[Saved data entries]
━━━━━━━━━━━━━━━━

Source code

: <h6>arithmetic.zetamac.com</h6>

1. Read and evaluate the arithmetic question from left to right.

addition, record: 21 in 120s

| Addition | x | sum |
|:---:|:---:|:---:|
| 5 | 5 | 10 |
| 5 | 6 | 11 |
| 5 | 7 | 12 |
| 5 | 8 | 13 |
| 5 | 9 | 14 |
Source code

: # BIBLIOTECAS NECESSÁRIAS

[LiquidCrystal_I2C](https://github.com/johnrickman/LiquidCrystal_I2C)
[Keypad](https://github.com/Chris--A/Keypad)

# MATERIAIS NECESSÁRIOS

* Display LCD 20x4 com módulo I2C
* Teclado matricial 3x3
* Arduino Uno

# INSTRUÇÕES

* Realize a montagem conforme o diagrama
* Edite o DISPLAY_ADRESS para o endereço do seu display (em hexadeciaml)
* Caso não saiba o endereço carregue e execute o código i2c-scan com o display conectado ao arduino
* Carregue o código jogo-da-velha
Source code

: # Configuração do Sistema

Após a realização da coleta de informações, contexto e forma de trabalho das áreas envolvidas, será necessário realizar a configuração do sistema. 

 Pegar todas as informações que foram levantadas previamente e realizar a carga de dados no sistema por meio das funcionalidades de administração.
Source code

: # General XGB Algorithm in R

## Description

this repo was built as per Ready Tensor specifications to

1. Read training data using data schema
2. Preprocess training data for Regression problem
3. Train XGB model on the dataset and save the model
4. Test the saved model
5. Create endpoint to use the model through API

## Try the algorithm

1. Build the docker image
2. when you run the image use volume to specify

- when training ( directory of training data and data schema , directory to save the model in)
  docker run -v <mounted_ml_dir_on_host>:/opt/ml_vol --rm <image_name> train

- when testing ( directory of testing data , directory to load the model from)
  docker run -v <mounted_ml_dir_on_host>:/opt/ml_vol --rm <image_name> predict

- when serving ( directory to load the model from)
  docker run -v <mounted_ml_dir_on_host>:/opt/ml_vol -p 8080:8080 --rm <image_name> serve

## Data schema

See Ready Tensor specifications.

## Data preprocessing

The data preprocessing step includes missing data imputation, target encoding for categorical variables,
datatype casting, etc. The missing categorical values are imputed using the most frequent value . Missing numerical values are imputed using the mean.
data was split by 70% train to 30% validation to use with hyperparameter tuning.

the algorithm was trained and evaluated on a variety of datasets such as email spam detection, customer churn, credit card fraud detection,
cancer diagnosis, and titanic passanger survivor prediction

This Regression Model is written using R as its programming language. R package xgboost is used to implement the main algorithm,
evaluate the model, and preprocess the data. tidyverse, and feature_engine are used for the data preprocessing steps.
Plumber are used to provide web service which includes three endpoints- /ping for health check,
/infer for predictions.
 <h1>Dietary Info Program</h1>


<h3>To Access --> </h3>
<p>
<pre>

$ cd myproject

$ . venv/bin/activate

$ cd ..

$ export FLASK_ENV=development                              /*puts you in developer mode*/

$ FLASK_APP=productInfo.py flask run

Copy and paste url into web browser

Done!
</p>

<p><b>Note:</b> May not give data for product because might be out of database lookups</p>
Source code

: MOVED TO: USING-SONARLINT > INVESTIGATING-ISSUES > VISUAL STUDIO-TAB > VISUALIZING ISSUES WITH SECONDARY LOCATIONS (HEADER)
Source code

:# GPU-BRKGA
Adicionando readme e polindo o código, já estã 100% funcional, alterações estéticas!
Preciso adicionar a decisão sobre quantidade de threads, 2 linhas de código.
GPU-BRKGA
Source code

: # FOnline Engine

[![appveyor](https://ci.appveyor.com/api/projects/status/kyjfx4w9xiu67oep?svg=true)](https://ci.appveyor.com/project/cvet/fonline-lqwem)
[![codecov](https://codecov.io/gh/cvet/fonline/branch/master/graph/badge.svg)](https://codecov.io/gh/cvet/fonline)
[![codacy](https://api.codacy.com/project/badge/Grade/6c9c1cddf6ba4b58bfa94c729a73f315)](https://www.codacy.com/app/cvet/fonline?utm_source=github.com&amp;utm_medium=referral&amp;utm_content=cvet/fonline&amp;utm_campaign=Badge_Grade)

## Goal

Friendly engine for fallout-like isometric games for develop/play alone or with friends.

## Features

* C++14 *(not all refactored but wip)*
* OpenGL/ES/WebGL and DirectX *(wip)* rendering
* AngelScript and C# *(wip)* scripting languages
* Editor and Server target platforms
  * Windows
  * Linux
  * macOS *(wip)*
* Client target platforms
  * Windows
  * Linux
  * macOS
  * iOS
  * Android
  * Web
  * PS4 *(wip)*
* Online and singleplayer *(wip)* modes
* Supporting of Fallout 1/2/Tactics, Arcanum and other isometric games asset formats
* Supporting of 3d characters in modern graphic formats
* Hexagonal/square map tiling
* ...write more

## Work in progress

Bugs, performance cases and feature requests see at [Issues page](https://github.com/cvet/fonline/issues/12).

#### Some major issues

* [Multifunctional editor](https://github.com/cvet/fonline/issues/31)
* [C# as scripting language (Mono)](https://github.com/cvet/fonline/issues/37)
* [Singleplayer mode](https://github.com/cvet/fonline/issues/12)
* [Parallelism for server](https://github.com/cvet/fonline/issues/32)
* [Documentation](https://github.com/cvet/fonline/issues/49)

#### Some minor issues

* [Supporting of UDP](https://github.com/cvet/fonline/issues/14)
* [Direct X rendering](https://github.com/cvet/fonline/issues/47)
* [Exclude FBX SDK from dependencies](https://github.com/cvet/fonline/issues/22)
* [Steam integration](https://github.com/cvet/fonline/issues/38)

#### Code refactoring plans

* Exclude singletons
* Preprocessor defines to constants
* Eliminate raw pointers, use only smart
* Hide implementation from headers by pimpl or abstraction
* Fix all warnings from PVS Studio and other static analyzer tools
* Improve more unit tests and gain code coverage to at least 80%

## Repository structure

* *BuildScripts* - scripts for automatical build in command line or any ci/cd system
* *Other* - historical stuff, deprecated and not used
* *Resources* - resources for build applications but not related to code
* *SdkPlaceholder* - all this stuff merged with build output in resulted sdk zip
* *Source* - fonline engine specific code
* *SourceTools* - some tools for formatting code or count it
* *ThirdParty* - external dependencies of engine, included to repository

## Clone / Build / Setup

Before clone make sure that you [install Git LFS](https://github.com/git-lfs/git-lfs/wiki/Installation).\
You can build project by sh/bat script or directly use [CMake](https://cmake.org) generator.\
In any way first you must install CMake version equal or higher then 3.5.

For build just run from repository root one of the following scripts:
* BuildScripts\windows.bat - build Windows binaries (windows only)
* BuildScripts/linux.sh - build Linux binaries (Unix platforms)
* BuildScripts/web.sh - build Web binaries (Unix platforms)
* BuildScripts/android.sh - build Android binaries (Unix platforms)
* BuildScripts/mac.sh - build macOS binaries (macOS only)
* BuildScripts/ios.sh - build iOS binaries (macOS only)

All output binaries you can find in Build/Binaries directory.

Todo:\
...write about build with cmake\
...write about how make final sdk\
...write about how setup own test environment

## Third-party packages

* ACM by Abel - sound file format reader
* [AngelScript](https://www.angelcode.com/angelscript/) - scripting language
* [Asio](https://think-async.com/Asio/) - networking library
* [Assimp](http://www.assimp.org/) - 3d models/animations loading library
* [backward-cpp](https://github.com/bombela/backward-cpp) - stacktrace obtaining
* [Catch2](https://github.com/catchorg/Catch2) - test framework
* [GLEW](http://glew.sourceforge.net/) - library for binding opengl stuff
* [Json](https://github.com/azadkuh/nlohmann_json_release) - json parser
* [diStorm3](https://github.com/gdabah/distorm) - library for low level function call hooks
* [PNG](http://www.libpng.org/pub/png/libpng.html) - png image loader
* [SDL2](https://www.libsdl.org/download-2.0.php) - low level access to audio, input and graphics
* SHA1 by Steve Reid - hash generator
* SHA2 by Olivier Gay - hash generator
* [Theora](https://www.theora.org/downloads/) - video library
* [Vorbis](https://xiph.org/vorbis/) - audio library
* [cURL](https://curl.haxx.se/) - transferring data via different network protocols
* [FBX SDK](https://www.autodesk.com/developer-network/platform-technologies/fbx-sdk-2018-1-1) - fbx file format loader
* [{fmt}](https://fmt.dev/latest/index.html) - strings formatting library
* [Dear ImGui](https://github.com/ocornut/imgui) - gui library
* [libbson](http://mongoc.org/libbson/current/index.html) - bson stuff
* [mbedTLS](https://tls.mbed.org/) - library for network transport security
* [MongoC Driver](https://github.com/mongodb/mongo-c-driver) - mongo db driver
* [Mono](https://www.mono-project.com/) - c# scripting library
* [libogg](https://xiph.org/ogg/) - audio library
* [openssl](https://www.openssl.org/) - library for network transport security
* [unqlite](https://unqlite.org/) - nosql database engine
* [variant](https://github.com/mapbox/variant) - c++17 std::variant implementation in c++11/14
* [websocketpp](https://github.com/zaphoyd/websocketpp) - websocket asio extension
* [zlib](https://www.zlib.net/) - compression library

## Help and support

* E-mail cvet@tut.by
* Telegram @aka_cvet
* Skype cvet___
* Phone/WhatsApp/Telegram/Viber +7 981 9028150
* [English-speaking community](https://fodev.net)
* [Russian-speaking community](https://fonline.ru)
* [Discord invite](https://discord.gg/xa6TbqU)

━━━━━━━━━━━━━━━━

**YOUR INSTRUCTIONS:**
Reproduce verbatim the lines above, from the line with "- test framework" through the line with "png image loader".

**EXERCISE OUTPUT:**
* [Catch2](https://github.com/catchorg/Catch2) - test framework
* [GLEW](http://glew.sourceforge.net/) - library for binding opengl stuff
* [Json](https://github.com/azadkuh/nlohmann_json_release) - json parser
* [diStorm3](https://github.com/gdabah/distorm) - library for low level function call hooks
* [PNG](http://www.libpng.org/pub/png/libpng.html) - png image loader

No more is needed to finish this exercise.